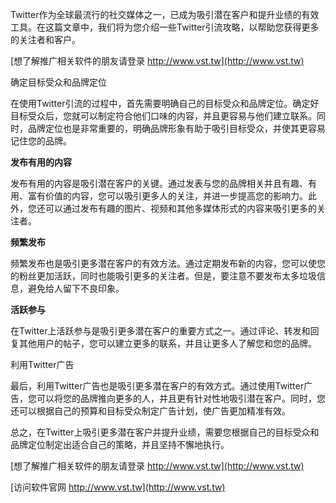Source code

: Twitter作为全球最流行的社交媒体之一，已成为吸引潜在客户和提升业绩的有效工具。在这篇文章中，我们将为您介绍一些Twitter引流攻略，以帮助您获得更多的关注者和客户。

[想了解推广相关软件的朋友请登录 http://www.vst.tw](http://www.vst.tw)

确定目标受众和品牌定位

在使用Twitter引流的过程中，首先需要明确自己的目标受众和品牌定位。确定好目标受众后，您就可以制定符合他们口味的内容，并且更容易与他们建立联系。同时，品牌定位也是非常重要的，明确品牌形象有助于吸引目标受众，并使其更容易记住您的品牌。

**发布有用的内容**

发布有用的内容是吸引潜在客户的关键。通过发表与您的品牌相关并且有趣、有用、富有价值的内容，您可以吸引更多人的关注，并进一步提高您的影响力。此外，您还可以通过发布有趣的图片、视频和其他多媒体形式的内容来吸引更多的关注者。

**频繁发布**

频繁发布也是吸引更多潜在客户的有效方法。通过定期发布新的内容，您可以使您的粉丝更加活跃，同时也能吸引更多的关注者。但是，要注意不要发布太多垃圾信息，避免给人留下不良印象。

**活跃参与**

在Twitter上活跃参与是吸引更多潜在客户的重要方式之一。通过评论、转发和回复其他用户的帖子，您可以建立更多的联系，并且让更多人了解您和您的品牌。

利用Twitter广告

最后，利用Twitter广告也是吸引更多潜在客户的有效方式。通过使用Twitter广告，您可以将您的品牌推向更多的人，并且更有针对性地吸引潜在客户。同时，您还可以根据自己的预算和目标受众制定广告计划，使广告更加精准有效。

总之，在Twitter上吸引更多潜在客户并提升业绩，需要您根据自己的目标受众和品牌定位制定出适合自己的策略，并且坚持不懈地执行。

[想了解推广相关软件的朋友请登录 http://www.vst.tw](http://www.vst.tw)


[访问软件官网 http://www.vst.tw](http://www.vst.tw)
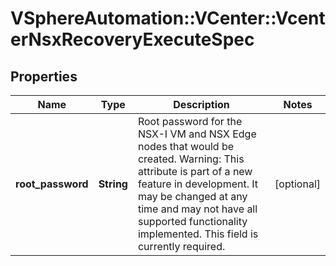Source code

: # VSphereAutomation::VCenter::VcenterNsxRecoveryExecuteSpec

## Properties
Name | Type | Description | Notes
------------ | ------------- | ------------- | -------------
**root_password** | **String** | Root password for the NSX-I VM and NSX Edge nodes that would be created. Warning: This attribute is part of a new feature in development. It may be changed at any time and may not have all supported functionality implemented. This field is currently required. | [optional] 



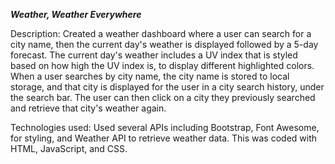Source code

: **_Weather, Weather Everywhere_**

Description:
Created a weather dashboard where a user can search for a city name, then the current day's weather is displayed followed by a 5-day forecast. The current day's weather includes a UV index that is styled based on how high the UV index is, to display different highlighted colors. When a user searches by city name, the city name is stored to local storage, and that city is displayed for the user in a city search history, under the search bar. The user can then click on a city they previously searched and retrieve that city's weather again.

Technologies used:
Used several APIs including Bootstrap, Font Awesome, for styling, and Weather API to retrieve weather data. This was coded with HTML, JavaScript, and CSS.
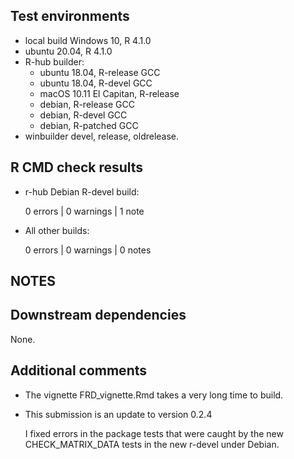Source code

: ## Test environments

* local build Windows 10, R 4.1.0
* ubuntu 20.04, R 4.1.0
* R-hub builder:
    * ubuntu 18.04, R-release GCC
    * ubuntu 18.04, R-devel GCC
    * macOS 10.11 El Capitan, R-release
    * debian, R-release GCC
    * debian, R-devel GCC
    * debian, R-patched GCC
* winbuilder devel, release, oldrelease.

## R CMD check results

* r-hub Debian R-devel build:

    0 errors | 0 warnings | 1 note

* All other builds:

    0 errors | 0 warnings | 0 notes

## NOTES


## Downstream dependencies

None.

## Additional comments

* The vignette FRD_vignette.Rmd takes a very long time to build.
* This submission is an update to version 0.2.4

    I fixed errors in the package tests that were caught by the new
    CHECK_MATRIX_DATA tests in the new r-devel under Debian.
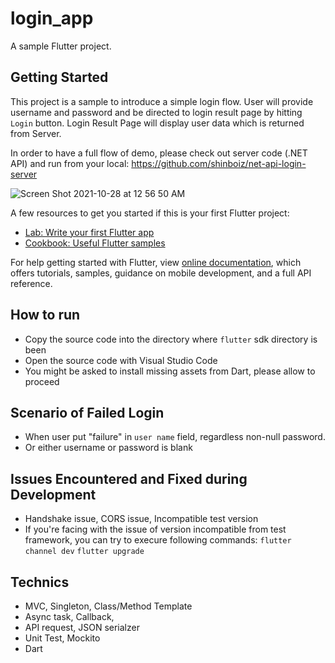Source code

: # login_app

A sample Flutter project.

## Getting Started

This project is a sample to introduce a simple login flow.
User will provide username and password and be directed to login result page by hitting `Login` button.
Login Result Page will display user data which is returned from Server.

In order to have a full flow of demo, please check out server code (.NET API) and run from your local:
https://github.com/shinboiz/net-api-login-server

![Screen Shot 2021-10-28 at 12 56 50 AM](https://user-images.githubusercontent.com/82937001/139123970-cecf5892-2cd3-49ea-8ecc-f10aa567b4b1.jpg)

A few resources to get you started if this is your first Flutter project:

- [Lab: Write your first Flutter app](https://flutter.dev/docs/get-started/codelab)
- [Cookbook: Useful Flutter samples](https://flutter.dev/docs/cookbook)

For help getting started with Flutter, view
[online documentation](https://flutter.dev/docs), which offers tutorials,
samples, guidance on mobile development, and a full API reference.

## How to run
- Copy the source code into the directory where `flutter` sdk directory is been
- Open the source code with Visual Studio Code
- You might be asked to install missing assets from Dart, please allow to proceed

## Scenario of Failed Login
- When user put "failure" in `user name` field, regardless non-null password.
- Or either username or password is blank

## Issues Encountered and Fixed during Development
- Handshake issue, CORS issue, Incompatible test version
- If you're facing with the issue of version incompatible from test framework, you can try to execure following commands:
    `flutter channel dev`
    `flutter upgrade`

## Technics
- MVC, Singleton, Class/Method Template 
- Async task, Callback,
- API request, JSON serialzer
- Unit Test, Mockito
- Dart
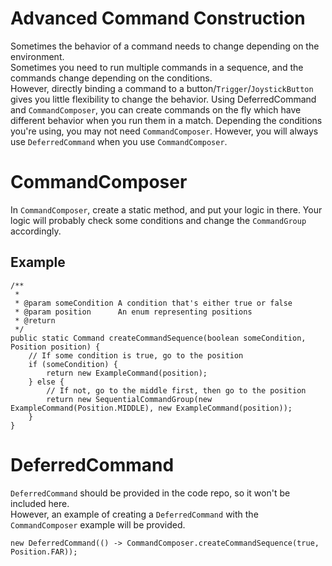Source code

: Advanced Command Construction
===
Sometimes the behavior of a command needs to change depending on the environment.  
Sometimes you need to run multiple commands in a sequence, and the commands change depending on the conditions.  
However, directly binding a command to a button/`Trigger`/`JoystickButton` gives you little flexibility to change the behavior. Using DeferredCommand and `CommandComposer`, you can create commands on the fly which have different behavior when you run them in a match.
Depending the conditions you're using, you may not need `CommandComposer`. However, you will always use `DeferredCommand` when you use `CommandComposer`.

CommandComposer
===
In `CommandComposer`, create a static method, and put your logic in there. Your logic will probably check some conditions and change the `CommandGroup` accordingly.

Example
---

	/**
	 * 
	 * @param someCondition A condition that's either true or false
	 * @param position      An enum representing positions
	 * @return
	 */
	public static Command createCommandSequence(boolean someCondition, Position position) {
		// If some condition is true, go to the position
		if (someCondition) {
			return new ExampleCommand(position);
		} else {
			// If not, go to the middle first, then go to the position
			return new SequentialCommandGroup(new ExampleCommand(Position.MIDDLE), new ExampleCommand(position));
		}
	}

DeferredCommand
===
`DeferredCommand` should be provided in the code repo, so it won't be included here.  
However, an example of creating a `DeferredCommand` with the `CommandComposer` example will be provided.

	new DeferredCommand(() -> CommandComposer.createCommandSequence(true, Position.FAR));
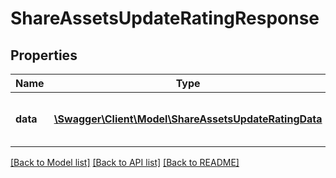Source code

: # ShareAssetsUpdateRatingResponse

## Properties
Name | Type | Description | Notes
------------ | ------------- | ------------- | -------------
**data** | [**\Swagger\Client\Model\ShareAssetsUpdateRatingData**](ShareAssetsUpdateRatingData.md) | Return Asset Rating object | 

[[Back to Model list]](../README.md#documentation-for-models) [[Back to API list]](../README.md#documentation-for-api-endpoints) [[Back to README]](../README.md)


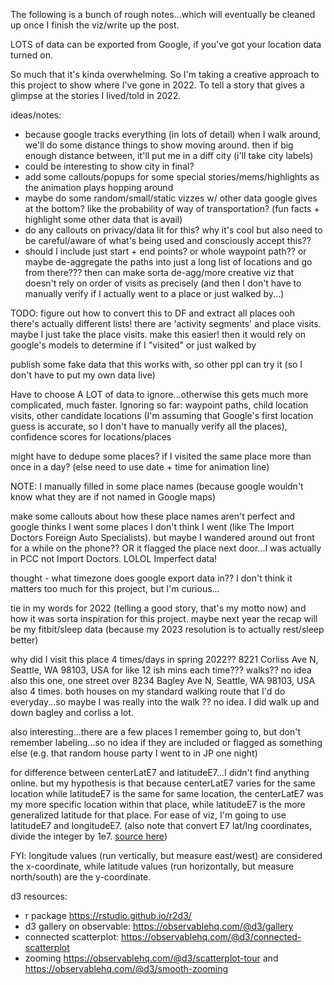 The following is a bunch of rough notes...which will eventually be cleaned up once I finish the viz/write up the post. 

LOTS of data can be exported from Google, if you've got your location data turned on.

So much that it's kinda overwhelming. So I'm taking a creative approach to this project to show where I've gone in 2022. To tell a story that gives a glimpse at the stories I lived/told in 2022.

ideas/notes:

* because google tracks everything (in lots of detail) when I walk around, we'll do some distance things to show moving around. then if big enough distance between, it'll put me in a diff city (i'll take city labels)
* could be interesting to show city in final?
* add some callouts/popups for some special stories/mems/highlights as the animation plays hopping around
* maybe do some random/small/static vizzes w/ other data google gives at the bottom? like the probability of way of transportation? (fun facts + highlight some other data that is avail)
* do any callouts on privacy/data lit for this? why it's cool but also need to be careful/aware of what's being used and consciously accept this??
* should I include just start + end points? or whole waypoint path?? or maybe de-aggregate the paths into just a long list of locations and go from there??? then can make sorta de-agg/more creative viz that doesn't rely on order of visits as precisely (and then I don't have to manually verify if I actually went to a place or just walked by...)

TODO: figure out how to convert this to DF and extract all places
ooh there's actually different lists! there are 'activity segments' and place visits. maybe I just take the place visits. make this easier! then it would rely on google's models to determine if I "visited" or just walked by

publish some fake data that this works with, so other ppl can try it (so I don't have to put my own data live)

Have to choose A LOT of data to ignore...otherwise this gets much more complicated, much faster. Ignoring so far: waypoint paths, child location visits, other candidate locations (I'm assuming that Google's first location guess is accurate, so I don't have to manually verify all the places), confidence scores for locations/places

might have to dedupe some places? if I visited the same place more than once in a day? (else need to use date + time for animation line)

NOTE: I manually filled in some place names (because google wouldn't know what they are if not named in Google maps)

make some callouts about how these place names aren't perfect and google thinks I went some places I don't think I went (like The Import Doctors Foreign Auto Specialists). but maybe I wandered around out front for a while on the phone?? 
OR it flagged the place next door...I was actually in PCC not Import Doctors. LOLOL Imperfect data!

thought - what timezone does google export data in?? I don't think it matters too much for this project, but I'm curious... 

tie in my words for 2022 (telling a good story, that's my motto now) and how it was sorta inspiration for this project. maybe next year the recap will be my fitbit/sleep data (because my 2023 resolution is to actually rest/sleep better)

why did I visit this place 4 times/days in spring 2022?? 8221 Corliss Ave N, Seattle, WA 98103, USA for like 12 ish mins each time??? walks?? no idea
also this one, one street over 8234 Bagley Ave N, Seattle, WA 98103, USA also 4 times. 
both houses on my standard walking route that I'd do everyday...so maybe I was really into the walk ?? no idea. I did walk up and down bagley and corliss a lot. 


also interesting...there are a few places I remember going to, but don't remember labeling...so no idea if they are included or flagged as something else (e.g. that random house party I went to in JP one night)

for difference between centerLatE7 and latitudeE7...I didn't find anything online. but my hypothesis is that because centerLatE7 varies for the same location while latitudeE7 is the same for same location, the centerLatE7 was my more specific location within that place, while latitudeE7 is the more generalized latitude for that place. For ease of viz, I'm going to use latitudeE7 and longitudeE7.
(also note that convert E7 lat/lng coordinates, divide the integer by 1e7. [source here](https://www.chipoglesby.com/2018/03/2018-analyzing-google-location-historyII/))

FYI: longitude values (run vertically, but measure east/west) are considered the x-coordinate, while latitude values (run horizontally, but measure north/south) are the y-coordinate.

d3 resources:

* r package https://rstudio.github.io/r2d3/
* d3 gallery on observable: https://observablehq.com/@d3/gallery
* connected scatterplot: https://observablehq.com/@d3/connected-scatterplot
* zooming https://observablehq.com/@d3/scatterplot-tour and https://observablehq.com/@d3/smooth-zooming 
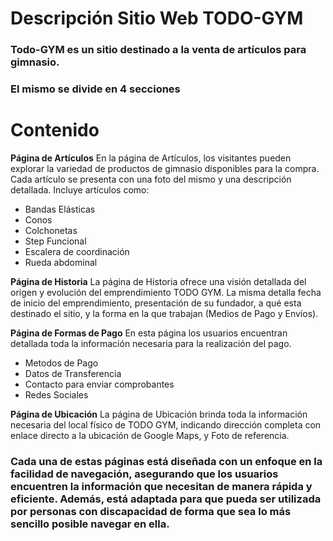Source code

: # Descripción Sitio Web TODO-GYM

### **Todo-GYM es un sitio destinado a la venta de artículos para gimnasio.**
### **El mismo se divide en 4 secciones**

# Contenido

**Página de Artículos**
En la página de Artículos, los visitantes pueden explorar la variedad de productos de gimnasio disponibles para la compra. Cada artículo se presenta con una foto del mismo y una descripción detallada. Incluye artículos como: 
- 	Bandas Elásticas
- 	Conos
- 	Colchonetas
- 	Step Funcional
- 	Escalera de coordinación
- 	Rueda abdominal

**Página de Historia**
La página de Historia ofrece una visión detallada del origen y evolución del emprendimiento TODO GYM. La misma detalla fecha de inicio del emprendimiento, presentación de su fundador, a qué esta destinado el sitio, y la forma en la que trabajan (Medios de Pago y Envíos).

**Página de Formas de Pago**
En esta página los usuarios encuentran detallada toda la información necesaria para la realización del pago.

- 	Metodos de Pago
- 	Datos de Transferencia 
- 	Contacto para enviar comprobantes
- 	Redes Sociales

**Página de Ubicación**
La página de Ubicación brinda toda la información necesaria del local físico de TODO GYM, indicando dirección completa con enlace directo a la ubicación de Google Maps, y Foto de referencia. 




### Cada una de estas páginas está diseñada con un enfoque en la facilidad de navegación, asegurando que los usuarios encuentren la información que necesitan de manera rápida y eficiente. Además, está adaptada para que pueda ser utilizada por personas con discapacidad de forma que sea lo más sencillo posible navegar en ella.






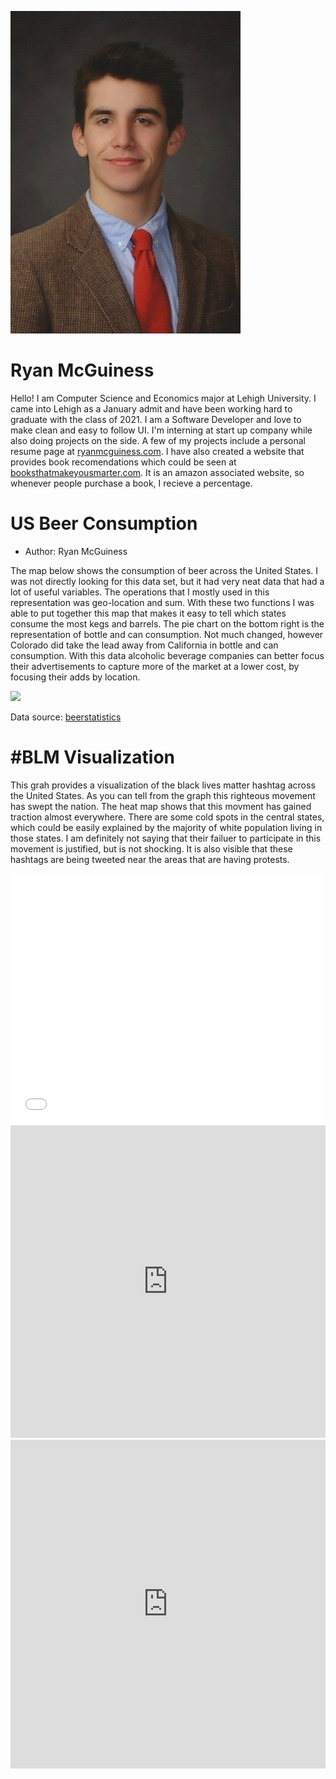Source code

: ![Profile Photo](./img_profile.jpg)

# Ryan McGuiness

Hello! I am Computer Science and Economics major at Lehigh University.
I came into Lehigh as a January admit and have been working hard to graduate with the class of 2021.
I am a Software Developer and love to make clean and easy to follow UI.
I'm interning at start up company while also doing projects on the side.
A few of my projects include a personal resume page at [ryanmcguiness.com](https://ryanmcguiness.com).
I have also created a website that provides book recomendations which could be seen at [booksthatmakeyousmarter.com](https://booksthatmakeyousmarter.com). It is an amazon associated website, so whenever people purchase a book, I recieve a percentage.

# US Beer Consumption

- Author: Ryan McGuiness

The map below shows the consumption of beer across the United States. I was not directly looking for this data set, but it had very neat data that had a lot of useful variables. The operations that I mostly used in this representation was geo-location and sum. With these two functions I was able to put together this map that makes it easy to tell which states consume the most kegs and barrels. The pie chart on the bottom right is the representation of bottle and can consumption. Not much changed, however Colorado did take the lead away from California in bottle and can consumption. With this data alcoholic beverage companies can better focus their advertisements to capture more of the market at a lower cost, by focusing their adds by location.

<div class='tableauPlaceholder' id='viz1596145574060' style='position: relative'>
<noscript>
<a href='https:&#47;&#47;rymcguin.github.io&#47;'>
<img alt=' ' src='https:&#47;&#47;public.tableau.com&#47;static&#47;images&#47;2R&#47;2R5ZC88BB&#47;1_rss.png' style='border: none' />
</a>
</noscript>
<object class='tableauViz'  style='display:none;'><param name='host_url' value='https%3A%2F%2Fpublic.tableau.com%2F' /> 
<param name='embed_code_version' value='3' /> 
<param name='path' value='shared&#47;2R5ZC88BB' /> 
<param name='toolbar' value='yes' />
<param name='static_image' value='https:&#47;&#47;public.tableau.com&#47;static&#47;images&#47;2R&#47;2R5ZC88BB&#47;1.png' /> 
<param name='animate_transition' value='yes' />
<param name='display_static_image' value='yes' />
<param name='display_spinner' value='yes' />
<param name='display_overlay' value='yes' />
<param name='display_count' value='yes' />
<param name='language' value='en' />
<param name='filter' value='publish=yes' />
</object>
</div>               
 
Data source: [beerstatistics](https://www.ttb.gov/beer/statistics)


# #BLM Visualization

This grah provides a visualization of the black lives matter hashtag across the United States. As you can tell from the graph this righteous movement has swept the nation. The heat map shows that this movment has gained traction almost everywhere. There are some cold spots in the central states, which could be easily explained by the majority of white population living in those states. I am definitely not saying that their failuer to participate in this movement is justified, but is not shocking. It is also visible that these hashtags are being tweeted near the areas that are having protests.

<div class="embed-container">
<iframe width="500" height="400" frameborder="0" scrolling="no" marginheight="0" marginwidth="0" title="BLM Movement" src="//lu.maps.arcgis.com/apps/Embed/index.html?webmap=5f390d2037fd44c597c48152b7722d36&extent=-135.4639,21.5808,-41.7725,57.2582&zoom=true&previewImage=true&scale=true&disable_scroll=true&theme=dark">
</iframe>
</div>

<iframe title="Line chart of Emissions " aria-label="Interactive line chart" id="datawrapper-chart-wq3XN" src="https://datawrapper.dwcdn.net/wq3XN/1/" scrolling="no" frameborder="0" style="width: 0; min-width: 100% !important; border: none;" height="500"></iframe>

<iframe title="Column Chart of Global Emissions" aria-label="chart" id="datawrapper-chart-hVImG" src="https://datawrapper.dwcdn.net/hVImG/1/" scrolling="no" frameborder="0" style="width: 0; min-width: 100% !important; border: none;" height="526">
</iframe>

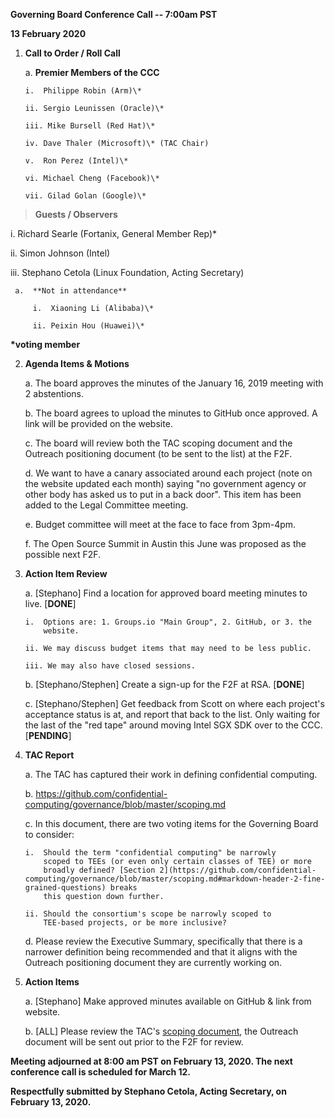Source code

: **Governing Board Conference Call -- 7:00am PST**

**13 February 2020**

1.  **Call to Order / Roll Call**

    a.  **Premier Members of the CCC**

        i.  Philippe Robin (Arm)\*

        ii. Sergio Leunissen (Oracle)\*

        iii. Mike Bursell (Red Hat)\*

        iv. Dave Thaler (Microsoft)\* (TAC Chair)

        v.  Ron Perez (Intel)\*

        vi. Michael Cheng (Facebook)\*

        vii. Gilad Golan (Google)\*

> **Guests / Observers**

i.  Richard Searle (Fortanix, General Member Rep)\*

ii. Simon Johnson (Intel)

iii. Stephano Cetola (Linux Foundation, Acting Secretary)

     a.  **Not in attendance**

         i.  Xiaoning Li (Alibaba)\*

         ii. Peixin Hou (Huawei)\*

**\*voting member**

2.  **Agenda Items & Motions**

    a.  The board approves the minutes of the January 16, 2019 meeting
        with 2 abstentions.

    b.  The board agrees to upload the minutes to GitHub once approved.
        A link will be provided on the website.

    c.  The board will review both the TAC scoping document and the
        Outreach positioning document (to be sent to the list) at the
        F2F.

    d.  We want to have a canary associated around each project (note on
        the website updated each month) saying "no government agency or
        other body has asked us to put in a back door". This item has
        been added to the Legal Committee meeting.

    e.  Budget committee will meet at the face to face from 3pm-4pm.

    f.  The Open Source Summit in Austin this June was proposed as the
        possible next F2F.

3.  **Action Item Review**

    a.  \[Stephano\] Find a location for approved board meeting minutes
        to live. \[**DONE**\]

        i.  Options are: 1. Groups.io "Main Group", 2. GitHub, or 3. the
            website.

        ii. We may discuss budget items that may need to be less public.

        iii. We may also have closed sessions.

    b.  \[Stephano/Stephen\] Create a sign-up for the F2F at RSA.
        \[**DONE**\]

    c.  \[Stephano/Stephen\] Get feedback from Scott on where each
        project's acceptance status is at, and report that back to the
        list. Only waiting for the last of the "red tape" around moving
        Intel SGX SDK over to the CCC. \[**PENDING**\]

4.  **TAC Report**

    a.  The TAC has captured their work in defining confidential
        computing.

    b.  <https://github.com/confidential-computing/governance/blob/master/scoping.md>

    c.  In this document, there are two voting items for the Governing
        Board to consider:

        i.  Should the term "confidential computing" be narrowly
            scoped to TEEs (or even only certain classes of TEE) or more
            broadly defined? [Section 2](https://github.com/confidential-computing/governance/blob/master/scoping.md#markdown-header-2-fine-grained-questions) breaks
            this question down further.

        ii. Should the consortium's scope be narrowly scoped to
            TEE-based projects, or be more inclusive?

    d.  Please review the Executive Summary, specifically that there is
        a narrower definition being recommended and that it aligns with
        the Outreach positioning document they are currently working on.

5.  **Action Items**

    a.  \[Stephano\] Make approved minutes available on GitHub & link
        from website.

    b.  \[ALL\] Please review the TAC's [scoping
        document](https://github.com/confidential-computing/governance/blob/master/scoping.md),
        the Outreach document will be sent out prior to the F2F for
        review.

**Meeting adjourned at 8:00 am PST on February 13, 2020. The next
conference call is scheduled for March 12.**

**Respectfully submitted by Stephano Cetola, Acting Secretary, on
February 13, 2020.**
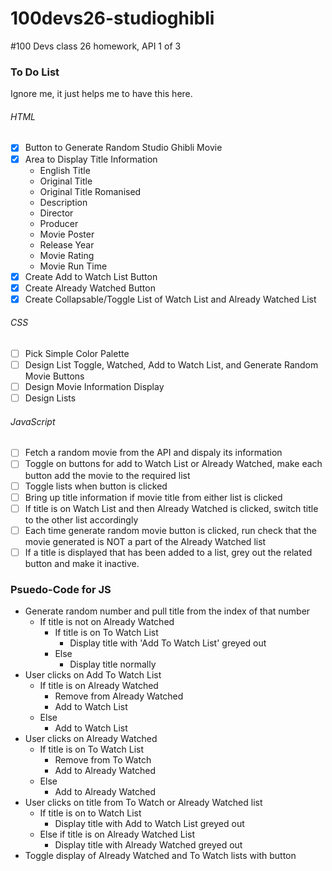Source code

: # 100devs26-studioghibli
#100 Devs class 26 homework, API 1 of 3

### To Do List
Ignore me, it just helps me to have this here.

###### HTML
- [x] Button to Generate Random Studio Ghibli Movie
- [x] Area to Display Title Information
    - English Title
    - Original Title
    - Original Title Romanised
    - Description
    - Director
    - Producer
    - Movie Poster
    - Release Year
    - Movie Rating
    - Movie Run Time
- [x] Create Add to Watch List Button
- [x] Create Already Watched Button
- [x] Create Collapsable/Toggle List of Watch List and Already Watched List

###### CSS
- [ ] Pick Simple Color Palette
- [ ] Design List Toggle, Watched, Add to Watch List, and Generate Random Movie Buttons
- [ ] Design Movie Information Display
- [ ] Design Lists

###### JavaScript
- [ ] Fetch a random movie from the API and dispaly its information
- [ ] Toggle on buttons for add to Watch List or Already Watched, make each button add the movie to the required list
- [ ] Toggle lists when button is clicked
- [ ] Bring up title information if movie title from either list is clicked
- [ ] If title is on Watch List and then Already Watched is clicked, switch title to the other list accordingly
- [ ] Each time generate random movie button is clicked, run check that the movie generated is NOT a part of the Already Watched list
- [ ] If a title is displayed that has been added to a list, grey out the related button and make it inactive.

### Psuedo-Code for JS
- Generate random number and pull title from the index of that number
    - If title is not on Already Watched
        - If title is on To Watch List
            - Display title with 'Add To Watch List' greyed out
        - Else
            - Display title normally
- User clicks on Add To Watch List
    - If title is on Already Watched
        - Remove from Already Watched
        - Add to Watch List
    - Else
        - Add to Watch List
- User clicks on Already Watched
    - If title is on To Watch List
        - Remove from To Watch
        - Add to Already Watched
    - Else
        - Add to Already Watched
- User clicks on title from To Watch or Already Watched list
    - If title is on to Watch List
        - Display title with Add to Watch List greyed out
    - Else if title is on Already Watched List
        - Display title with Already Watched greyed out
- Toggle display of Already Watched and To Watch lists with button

- - - - -

The task. Without the pictures, give again exactly the lines above starting at the line containing "on observable: https://observablehq.com/@d3/gallery" and ending at the line containing "### **Todo-GYM es".

Result.
* d3 gallery on observable: https://observablehq.com/@d3/gallery
* connected scatterplot: https://observablehq.com/@d3/connected-scatterplot
* zooming https://observablehq.com/@d3/scatterplot-tour and https://observablehq.com/@d3/smooth-zooming 
Source code

: # Descripción Sitio Web TODO-GYM

### **Todo-GYM es un sitio destinado a la venta de artículos para gimnasio.**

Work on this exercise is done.